Por virtud de la probabilidad matemática bancaria que nunca terminaré de entender, un ejemplar de la nueva familia de billetes me fue entregado con mucho profesionalismo por un cajero electrónico el otro día. Un Gabo morado por asfixia contra el papel me devolvía la mirada desde su tardío homenaje y sobre él un enorme 50 se destacaba firmemente haciendo su mejor esfuerzo por opacar el escueto “Mil” impreso a su lado. “Pobres gringos”, pensé, “De aquí a que aprendan que ‘Mil’ es ‘Thousand’ los van a estafar un buen par de veces”.
Entonces recordé el afán imperioso de este y muchos otros gobiernos por enterrar en lo más profundo de nuestra economía aquel elegante Mil. Una meta que se ha vuelto casi obsesiva desde el año 2000 cuando el senador José Nicholls radicó el primer proyecto de ley en este sentido, todo un fracaso legislativo al que le sumaron para la trilogía el de Antonio Guerra en 2010 y más recientemente el de Roy Barreras a inicios de año.
Si bien es cierto que las monedas fuertes del mundo suelen imprimirse en cifras recatadas, mientras que las más estancadas se ahogan en ceros (como el famoso billete zimbabuense de 100 trillones de dólares), también lo es que en países con economías normales como la nuestra, a la que le da fiebre con cualquier subida del dólar, esto trae varios problemas cotidianos que escapan a la complejidad algebraica de los cálculos financieros.
El primer inconveniente es la concentración de poder económico en la moneda de $1, el primer monto decente por encima de los despreciados centavos.
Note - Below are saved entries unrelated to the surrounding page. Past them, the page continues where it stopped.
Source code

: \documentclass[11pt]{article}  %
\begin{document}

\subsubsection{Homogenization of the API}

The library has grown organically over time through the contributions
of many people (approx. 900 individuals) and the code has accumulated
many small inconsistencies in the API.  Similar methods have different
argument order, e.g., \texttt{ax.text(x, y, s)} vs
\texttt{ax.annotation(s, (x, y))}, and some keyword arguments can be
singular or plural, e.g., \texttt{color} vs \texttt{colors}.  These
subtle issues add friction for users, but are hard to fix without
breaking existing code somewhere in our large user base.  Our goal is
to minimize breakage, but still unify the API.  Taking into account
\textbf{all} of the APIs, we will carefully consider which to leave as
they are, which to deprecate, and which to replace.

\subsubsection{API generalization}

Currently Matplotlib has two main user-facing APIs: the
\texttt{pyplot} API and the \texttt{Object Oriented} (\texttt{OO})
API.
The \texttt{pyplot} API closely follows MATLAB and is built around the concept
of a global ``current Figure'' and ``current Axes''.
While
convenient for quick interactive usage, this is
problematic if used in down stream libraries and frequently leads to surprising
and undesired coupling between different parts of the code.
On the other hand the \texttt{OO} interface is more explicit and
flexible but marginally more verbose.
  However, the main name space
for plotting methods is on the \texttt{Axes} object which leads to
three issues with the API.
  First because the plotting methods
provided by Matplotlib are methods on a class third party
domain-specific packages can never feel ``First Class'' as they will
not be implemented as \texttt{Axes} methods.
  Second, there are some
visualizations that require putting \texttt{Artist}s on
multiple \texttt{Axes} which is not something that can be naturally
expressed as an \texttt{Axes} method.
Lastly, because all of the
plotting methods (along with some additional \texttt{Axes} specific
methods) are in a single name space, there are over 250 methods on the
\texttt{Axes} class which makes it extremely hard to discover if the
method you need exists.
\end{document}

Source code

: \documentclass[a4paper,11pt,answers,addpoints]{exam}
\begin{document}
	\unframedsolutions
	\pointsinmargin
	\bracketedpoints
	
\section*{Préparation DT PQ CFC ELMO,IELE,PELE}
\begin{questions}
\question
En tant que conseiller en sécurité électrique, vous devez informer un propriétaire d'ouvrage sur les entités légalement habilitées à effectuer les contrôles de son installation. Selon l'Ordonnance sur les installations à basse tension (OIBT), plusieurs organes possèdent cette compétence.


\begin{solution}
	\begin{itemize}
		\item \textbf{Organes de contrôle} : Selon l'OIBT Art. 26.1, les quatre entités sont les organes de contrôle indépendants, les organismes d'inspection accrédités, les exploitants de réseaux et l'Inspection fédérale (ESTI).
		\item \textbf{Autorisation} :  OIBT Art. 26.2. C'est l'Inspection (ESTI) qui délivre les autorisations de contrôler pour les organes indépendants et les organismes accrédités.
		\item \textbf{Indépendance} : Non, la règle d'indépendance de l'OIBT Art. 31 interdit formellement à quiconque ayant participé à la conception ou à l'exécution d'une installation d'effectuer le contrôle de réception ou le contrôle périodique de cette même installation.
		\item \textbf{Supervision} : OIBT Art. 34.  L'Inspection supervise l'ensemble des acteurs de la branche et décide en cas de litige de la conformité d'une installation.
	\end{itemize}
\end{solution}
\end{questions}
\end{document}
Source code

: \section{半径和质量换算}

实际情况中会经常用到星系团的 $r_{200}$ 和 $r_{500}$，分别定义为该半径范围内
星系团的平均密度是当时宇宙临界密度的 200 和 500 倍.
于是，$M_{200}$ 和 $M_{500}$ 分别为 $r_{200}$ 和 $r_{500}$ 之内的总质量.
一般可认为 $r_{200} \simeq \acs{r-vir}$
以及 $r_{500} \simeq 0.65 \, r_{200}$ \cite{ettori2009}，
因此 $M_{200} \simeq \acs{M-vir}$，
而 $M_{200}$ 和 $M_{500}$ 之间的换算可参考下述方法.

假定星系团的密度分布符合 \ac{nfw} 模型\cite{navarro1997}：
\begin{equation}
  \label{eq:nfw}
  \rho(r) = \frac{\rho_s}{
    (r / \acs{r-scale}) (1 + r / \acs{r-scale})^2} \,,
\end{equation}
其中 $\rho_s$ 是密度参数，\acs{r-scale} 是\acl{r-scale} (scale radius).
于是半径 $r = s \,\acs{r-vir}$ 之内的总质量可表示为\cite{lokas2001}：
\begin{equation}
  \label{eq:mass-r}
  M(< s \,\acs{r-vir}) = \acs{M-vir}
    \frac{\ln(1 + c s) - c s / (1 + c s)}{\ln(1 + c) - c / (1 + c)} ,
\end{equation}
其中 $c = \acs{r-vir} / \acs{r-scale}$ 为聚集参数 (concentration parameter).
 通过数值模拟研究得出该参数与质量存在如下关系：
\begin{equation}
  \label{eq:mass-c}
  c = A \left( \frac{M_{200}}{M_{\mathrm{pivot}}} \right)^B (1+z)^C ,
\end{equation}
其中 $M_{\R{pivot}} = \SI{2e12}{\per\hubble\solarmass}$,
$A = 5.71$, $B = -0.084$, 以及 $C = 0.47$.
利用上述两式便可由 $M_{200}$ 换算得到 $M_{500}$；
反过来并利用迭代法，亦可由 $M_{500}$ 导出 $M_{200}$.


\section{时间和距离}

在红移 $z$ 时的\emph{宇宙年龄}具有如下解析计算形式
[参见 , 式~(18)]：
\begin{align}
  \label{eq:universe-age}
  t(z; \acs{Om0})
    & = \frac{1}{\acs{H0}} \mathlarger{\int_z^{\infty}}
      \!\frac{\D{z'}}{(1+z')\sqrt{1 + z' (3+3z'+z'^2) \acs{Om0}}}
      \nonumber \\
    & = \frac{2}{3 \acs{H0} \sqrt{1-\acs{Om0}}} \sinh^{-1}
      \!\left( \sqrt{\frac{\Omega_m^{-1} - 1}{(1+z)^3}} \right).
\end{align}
La moneda de $1 (es decir nuestra tortuga caguama de $1.000) se convierte en el punto de referencia de las transacciones callejeras, lo cual hiere de muerte a la de 1¢, 5¢, 10¢ y 20¢ centavos, y deja moribunda a la de 50¢. En algunos países como Bolivia estas denominaciones prácticamente son mitológicas y salvo que uno las pida expresamente, rara vez las encontrará en estado silvestre.
Lo anterior acarrea una segunda dificultad y es la inflación repentina en los precios. Al nadie querer centavos es más fácil aumentar todos los precios con décimas cercanas al todopoderoso $1, lo que sin darnos cuenta podría llevarnos a un disparo dramático de precios del 142% en productos que hoy cuesta $700 y que mañana amanecen a $1.000. Esto, por ejemplo, se palpita fuertemente en los puestos de dulces de Brasil, donde mágicamente cualquiera que uno pida cuesta 1 real.
Finalmente, estas iniciativas suelen ir acompañadas del privilegio de la moneda sobre el billete, por su mayor durabilidad y menor desgaste, lo que generalmente hace que las denominaciones de $2 y $5 se vuelvan redondas, metálicas y sorpresivamente escasas, destruyendo un billete con pesadas vueltas que hay cargar en ruidosos monederos.
Sin comprender los complejos raciocinios del Banco de la República, creo que esos hermosos tres ceros no le están haciendo daño a nadie y deberían quedarse ahí, así con ellos Gabo no se vea tan sofisticado como George Washington.